For the health of the batteries (avoiding excess temps either way), inside is definitely preferable to to outside. But that's not to say there aren't still environmental concerns. Unless your space remains conditioned year-long, it will be just as cold or hot inside as out during periods of non-use. But at least then it's just a storage concern. If you have them outside during extreme temps when you're using the bus, then you're going to have to be concerned about keeping them at an appropriate temp when using/charging them. I'd personally much rather them inside. FWIW we're planning to bring our batteries in during periods of non-use during summer here (where excess temps would shorten cycle life).

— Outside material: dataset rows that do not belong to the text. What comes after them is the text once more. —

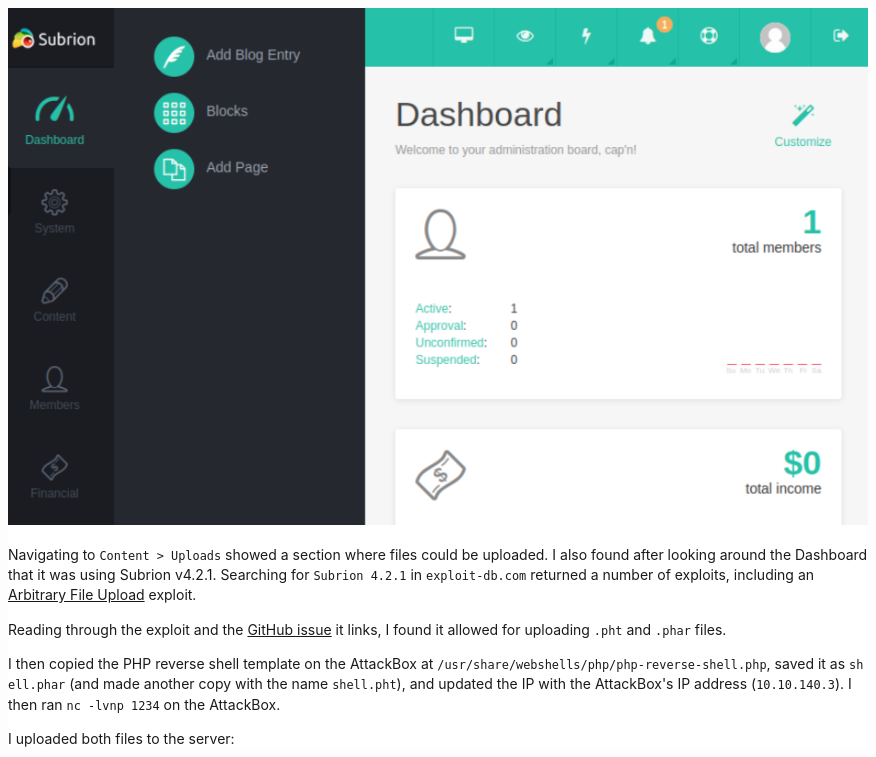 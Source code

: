 ![](/img/tryhackme/tech_supp0rt_1/subrion_dashboard.png)

Navigating to `Content > Uploads` showed a section where files could be uploaded.  I also found after looking around the Dashboard that it was using Subrion v4.2.1.  Searching for `Subrion 4.2.1` in `exploit-db.com` returned a number of exploits, including an [Arbitrary File Upload](https://www.exploit-db.com/exploits/49876) exploit.  

Reading through the exploit and the [GitHub issue](https://github.com/intelliants/subrion/issues/801) it links, I found it allowed for uploading `.pht` and `.phar` files.

I then copied the PHP reverse shell template on the AttackBox at `/usr/share/webshells/php/php-reverse-shell.php`, saved it as `shell.phar` (and made another copy with the name `shell.pht`), and updated the IP with the AttackBox's IP address (`10.10.140.3`).  I then ran `nc -lvnp 1234` on the AttackBox.

I uploaded both files to the server:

Mounting them next to the inverter ranges from 'good idea' to 'absolutely necessary', depending on system voltage & your definition of 'near'. With a 12V bank, the voltage drop is so high, you want to do everything possible to shorten the run to the bare minimum. The higher the bank voltage the longer your run can be without using ridiculously-large (and expensive) cabling, so if you're at 24 or 48, you can get away with a bit more. Plus there's the issue of where they're running & what they're running through... penetrations must be protected to prevent shorting, and even then: no penetration is better than one.

Quote:
The RV charger I am using will charge up to 65 amps and the voltage is limited.
The solar array will be capable of maybe 70 amps.
The second alternator is capable of 250 amps, and has remote monitoring capability (I can control output voltage using connection at batteries that does not flow any real current. This is used to overcome voltage loss through high current cables).
Using the remote voltage monitoring I can make sure the alternator voltage never gets too high at the batteries. The batteries I am looking at have internal BMS.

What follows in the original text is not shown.